Items listed in a dataset
+++
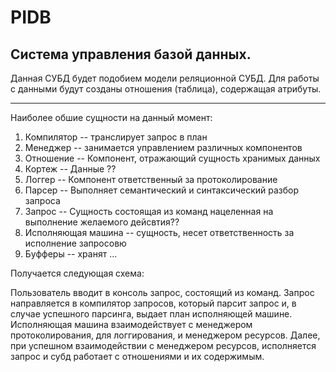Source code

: # PIDB

## Система управления базой данных.

Данная СУБД будет подобием модели реляционной СУБД. Для работы с данными будут созданы отношения (таблица), содержащая атрибуты.

___

Наиболее обшие сущности на данный момент:
1. Компилятор -- транслирует запрос в план
2. Менеджер -- занимается управлением различных компонентов
3. Отношение -- Компонент, отражающий сущность хранимых данных 
4. Кортеж -- Данные ??
5. Логгер -- Компонент ответственный за протоколирование
6. Парсер -- Выполняет семантический и синтаксический разбор запроса
7. Запрос -- Сущность состоящая из команд нацеленная на выполнение желаемого дейсвтия??
8. Исполняющая машина -- сущность, несет ответственность за исполнение запросовю
9. Буфферы -- хранят ...

Получается следующая схема:

Пользователь вводит в консоль запрос, состоящий из команд. 
Запрос направляется в компилятор запросов, который парсит запрос и, в случае успешного парсинга, выдает план исполняющей машине.
Исполняющая машина взаимодействует с менеджером протоколирования, для логгирования, и менеджером ресурсов.
Далее, при успешном взаимодействии с менеджером ресурсов, исполняется запрос и субд работает с отношениями и их содержимым.

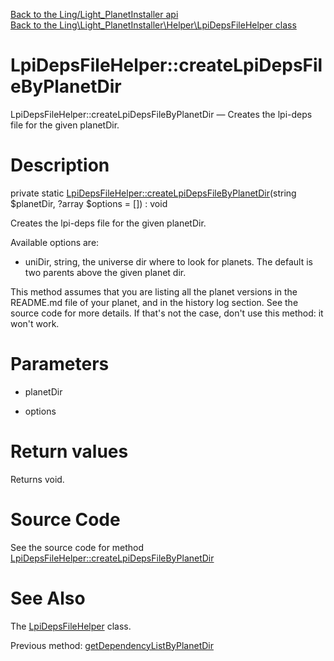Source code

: [Back to the Ling/Light_PlanetInstaller api](https://github.com/lingtalfi/Light_PlanetInstaller/blob/master/doc/api/Ling/Light_PlanetInstaller.md)<br>
[Back to the Ling\Light_PlanetInstaller\Helper\LpiDepsFileHelper class](https://github.com/lingtalfi/Light_PlanetInstaller/blob/master/doc/api/Ling/Light_PlanetInstaller/Helper/LpiDepsFileHelper.md)


LpiDepsFileHelper::createLpiDepsFileByPlanetDir
================



LpiDepsFileHelper::createLpiDepsFileByPlanetDir — Creates the lpi-deps file for the given planetDir.




Description
================


private static [LpiDepsFileHelper::createLpiDepsFileByPlanetDir](https://github.com/lingtalfi/Light_PlanetInstaller/blob/master/doc/api/Ling/Light_PlanetInstaller/Helper/LpiDepsFileHelper/createLpiDepsFileByPlanetDir.md)(string $planetDir, ?array $options = []) : void




Creates the lpi-deps file for the given planetDir.


Available options are:
- uniDir, string, the universe dir where to look for planets.
     The default is two parents above the given planet dir.

This method assumes that you are listing all the planet versions in the README.md file of your planet,
and in the history log section. See the source code for more details.
If that's not the case, don't use this method: it won't work.




Parameters
================


- planetDir

    

- options

    


Return values
================

Returns void.








Source Code
===========
See the source code for method [LpiDepsFileHelper::createLpiDepsFileByPlanetDir](https://github.com/lingtalfi/Light_PlanetInstaller/blob/master/Helper/LpiDepsFileHelper.php#L141-L156)


See Also
================

The [LpiDepsFileHelper](https://github.com/lingtalfi/Light_PlanetInstaller/blob/master/doc/api/Ling/Light_PlanetInstaller/Helper/LpiDepsFileHelper.md) class.

Previous method: [getDependencyListByPlanetDir](https://github.com/lingtalfi/Light_PlanetInstaller/blob/master/doc/api/Ling/Light_PlanetInstaller/Helper/LpiDepsFileHelper/getDependencyListByPlanetDir.md)<br>

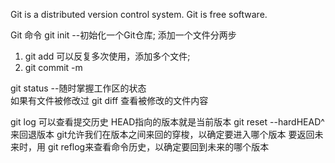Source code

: Git is a distributed version control system.
Git is free software.


Git 命令
git init  --初始化一个Git仓库;
添加一个文件分两步

1.  git add <file>   可以反复多次使用，添加多个文件;
2.  git commit -m <message>    


git status --随时掌握工作区的状态  
如果有文件被修改过
git diff 查看被修改的文件内容

git log  可以查看提交历史
HEAD指向的版本就是当前版本
git reset --hardHEAD^ 来回退版本
git允许我们在版本之间来回的穿梭，以确定要进入哪个版本
要返回未来时，用 git reflog来查看命令历史，以确定要回到未来的哪个版本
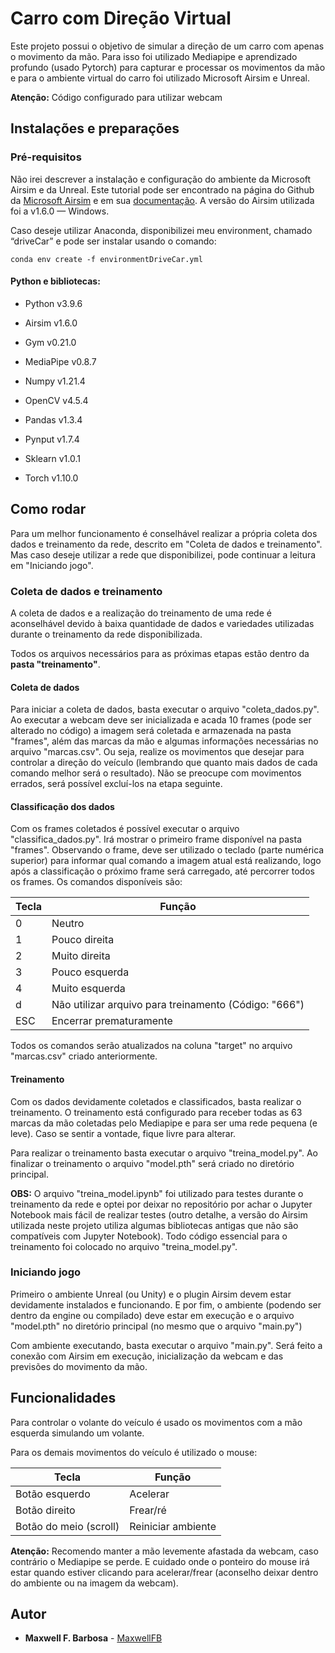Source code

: # Carro com Direção Virtual
Este projeto possui o objetivo de simular a direção de um carro com apenas o movimento da mão. Para isso foi utilizado Mediapipe e aprendizado profundo (usado Pytorch) para capturar e processar os movimentos da mão e para o ambiente virtual do carro foi utilizado Microsoft Airsim e Unreal.

**Atenção:** Código configurado para utilizar webcam

## Instalações e preparações

### Pré-requisitos
Não irei descrever a instalação e configuração do ambiente da Microsoft Airsim e da Unreal. Este tutorial pode ser encontrado na página do Github da [Microsoft Airsim](https://github.com/microsoft/AirSim) e em sua [documentação](https://microsoft.github.io/AirSim/). A versão do Airsim utilizada foi a v1.6.0 — Windows.

Caso deseje utilizar Anaconda, disponibilizei meu environment, chamado “driveCar” e pode ser instalar usando o comando:

    conda env create -f environmentDriveCar.yml

#### Python e bibliotecas:
* Python v3.9.6
  

* Airsim v1.6.0
* Gym v0.21.0
* MediaPipe v0.8.7
* Numpy v1.21.4
* OpenCV v4.5.4
* Pandas v1.3.4
* Pynput v1.7.4
* Sklearn v1.0.1
* Torch v1.10.0

## Como rodar
Para um melhor funcionamento é conselhável realizar a própria coleta dos dados e treinamento da rede, descrito em "Coleta de dados e treinamento". Mas caso deseje utilizar a rede que disponibilizei, pode continuar a leitura em "Iniciando jogo".

### Coleta de dados e treinamento
A coleta de dados e a realização do treinamento de uma rede é aconselhável devido à baixa quantidade de dados e variedades utilizadas durante o treinamento da rede disponibilizada.

Todos os arquivos necessários para as próximas etapas estão dentro da **pasta "treinamento"**.

#### Coleta de dados
Para iniciar a coleta de dados, basta executar o arquivo "coleta_dados.py". Ao executar a webcam deve ser inicializada e acada 10 frames (pode ser alterado no código) a imagem será coletada e armazenada na pasta "frames", além das marcas da mão e algumas informações necessárias no arquivo "marcas.csv". Ou seja, realize os movimentos que desejar para controlar a direção do veículo (lembrando que quanto mais dados de cada comando melhor será o resultado). Não se preocupe com movimentos errados, será possível excluí-los na etapa seguinte.

#### Classificação dos dados
Com os frames coletados é possível executar o arquivo "classifica_dados.py". Irá mostrar o primeiro frame disponível na pasta "frames". Observando o frame, deve ser utilizado o teclado (parte numérica superior) para informar qual comando a imagem atual está realizando, logo após a classificação o próximo frame será carregado, até percorrer todos os frames. Os comandos disponíveis são:

Tecla   | Função
------- | ------- 
0       | Neutro
1       | Pouco direita
2       | Muito direita
3       | Pouco esquerda
4       | Muito esquerda
d       | Não utilizar arquivo para treinamento (Código: "666")
ESC     | Encerrar prematuramente

Todos os comandos serão atualizados na coluna "target" no arquivo "marcas.csv" criado anteriormente.

#### Treinamento
Com os dados devidamente coletados e classificados, basta realizar o treinamento. O treinamento está configurado para receber todas as 63 marcas da mão coletadas pelo Mediapipe e para ser uma rede pequena (e leve). Caso se sentir a vontade, fique livre para alterar.

Para realizar o treinamento basta executar o arquivo "treina_model.py". Ao finalizar o treinamento o arquivo "model.pth" será criado no diretório principal.

**OBS:** O arquivo "treina_model.ipynb" foi utilizado para testes durante o treinamento da rede e optei por deixar no repositório por achar o Jupyter Notebook mais fácil de realizar testes (outro detalhe, a versão do Airsim utilizada neste projeto utiliza algumas bibliotecas antigas que não são compatíveis com Jupyter Notebook). Todo código essencial para o treinamento foi colocado no arquivo "treina_model.py".

### Iniciando jogo
Primeiro o ambiente Unreal (ou Unity) e o plugin Airsim devem estar devidamente instalados e funcionando. E por fim, o ambiente (podendo ser dentro da engine ou compilado) deve estar em execução e o arquivo "model.pth" no diretório principal (no mesmo que o arquivo "main.py")

Com ambiente executando, basta executar o arquivo "main.py". Será feito a conexão com Airsim em execução, inicialização da webcam e das previsões do movimento da mão.

## Funcionalidades
Para controlar o volante do veículo é usado os movimentos com a mão esquerda simulando um volante.

Para os demais movimentos do veículo é utilizado o mouse:

Tecla                   | Função
----------------------- | ------- 
Botão esquerdo          | Acelerar
Botão direito           | Frear/ré
Botão do meio (scroll)  | Reiniciar ambiente

**Atenção:** Recomendo manter a mão levemente afastada da webcam, caso contrário o Mediapipe se perde. E cuidado onde o ponteiro do mouse irá estar quando estiver clicando para acelerar/frear (aconselho deixar dentro do ambiente ou na imagem da webcam).

## Autor
* **Maxwell F. Barbosa** - [MaxwellFB](https://github.com/MaxwellFB)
+++
How many lines in the data above contain the word "Back"? Reply with only that figure.

▶ **OUTPUT OF THE TASK**
2